(EXERCISE PROMPT): Say how many lines in the entries hold the string "hypertarget", giving the number by itself.

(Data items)
• • • • •
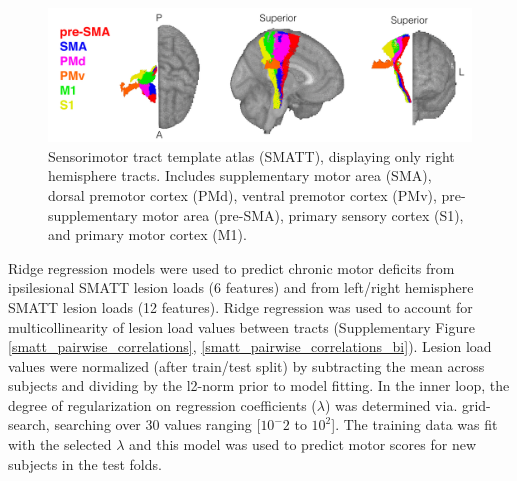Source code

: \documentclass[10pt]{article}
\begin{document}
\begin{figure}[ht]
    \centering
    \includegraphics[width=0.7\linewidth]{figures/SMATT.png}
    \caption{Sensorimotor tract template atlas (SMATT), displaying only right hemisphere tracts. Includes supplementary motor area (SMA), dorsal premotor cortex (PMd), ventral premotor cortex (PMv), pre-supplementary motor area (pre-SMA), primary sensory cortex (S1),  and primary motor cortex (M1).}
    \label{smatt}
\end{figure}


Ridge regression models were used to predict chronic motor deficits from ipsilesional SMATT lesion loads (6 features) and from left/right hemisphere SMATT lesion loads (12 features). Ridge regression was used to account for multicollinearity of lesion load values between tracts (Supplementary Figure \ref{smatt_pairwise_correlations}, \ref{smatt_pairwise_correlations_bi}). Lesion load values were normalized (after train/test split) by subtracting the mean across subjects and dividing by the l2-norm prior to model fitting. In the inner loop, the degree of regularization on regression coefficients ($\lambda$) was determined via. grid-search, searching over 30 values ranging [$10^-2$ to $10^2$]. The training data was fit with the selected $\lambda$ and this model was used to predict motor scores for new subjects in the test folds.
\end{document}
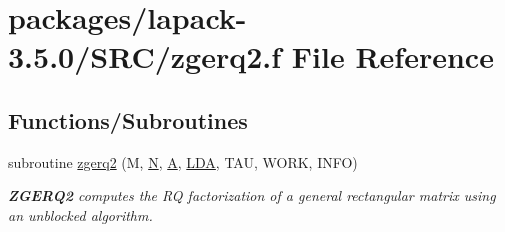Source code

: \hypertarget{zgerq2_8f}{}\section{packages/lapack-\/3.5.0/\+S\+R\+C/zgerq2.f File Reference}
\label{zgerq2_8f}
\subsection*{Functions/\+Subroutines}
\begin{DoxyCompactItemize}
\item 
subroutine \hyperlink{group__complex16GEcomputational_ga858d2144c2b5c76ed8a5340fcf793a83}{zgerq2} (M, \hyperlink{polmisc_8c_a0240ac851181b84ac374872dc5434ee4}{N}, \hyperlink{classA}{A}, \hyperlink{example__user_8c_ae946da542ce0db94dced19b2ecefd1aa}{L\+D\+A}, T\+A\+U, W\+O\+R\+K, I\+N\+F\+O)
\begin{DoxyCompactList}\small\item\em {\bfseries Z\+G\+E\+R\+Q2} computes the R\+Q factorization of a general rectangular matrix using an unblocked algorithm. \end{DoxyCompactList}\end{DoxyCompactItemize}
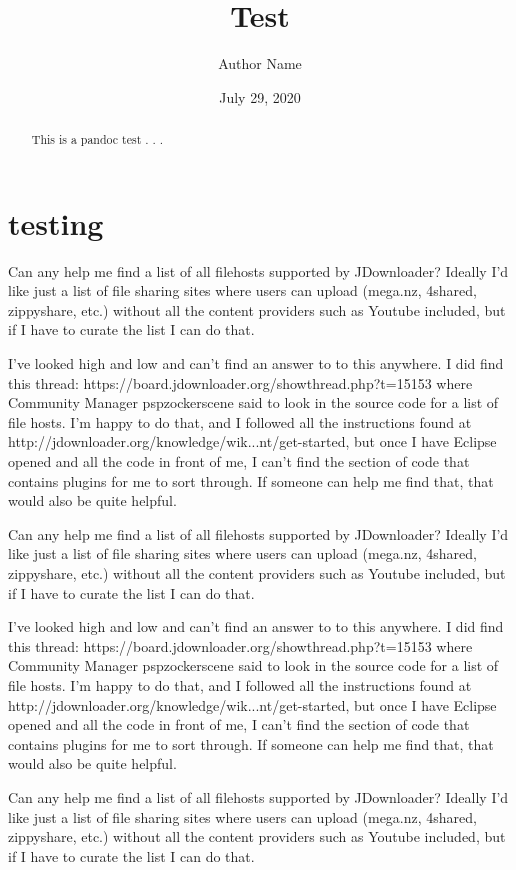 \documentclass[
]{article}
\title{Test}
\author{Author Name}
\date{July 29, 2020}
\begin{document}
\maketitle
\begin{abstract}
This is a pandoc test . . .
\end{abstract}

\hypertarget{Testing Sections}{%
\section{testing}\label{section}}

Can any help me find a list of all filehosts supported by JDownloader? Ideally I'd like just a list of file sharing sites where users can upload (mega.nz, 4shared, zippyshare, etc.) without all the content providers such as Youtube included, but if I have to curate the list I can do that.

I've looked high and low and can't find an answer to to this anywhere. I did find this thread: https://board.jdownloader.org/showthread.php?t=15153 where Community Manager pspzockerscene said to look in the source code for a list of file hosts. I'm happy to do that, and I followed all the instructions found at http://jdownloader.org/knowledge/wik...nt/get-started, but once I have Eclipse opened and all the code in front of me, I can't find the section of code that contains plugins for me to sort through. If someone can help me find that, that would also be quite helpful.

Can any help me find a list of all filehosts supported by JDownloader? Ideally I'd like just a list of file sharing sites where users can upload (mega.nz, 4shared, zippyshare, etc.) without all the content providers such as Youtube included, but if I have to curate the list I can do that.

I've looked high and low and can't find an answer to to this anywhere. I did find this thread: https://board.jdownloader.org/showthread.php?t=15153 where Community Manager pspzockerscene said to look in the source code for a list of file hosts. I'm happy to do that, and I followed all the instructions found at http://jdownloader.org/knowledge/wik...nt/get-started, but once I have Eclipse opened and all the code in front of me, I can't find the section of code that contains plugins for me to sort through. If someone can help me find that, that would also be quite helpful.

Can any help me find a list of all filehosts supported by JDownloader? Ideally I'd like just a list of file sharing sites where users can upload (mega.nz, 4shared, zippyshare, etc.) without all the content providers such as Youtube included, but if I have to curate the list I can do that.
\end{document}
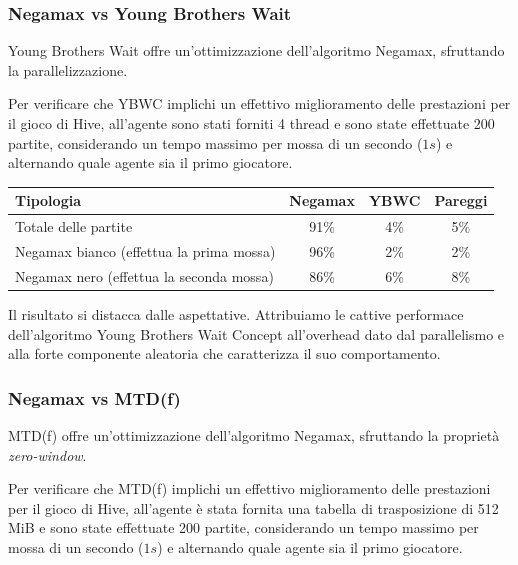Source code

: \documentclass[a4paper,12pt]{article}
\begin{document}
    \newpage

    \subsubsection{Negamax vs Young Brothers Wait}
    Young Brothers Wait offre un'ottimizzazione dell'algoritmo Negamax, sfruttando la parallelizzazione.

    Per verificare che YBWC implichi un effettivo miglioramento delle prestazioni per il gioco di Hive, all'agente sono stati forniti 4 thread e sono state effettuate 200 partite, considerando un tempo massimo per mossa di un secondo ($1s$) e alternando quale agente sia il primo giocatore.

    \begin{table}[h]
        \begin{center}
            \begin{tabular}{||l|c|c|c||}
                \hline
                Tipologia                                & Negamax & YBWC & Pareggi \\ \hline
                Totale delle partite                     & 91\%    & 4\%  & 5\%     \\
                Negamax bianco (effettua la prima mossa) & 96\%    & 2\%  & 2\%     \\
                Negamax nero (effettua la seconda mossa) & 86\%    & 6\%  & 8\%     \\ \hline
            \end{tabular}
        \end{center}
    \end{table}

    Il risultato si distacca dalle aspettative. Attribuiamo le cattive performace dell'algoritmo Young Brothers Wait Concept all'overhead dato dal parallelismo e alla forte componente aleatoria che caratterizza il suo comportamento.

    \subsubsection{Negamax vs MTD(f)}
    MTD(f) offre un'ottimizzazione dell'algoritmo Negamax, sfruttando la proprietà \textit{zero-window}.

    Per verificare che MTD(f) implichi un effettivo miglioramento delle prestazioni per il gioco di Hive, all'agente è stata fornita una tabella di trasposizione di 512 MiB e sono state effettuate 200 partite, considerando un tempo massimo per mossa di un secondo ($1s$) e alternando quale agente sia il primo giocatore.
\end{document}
• • • • •
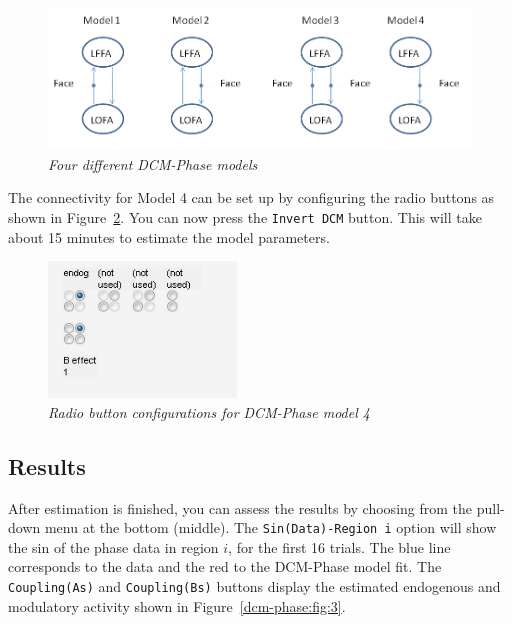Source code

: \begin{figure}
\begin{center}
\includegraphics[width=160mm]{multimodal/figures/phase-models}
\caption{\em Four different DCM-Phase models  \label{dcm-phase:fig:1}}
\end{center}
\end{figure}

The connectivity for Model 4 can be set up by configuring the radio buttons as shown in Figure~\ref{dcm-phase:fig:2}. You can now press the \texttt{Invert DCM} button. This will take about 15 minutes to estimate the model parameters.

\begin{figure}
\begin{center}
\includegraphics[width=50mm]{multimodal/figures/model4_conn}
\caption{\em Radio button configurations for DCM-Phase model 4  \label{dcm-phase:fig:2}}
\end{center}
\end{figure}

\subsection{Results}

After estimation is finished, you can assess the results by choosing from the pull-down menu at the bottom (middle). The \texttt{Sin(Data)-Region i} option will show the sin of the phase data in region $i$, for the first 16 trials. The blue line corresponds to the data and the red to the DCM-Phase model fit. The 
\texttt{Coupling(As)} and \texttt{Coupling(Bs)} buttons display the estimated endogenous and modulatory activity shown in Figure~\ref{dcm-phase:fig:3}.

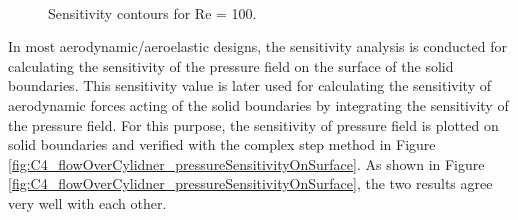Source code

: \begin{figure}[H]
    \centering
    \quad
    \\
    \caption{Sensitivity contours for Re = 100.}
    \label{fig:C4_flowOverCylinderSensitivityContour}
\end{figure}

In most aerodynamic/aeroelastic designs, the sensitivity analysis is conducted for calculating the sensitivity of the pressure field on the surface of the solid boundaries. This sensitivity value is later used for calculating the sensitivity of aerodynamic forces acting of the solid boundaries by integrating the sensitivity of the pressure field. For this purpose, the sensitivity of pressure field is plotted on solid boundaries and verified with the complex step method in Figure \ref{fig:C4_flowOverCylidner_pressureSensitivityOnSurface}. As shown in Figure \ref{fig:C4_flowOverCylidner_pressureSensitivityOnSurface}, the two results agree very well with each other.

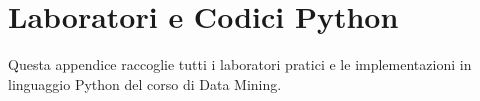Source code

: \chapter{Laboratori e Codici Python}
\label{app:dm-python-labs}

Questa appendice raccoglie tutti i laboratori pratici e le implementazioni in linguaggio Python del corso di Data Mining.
• • • • •
(SOLUTION TO THIS TASK): 2